- **What you need to do**: Your answer should be every line with the word "subsection", copied from the data below.

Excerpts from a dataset
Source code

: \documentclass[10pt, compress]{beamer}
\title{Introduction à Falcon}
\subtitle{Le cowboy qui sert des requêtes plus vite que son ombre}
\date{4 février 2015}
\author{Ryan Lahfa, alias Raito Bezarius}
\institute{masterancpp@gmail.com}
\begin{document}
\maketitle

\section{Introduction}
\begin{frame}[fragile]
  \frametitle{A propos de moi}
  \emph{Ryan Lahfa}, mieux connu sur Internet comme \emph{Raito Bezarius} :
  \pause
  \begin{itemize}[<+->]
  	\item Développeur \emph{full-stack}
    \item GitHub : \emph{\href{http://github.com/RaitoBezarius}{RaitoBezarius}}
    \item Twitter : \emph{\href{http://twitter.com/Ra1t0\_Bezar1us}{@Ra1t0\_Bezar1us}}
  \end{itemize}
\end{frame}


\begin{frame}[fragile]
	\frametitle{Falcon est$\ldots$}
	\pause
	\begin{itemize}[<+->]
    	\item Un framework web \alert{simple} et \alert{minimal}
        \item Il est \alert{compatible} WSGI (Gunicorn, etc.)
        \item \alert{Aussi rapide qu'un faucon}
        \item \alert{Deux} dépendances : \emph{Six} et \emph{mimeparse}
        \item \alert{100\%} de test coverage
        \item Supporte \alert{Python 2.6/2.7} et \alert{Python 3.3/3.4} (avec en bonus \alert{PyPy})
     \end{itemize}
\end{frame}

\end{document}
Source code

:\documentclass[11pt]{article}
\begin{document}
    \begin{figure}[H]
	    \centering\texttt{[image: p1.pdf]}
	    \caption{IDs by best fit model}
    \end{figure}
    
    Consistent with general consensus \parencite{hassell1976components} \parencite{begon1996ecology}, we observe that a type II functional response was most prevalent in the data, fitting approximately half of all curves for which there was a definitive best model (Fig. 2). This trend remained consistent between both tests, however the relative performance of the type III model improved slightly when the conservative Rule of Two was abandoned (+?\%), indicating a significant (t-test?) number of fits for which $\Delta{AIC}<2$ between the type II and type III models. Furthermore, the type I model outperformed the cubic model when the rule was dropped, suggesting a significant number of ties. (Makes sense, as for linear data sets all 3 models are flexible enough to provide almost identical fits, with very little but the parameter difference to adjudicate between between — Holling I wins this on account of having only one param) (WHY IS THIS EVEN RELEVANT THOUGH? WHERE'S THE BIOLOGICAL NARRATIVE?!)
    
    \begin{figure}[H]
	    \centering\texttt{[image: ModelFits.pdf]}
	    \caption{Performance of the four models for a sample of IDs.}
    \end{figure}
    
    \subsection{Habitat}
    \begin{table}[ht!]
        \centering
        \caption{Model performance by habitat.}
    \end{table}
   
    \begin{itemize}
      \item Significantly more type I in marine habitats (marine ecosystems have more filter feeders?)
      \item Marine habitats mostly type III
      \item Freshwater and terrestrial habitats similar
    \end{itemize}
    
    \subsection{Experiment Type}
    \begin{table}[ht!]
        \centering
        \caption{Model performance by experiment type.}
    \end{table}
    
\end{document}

- **Response area**:
    \subsection{Habitat}
    \subsection{Experiment Type}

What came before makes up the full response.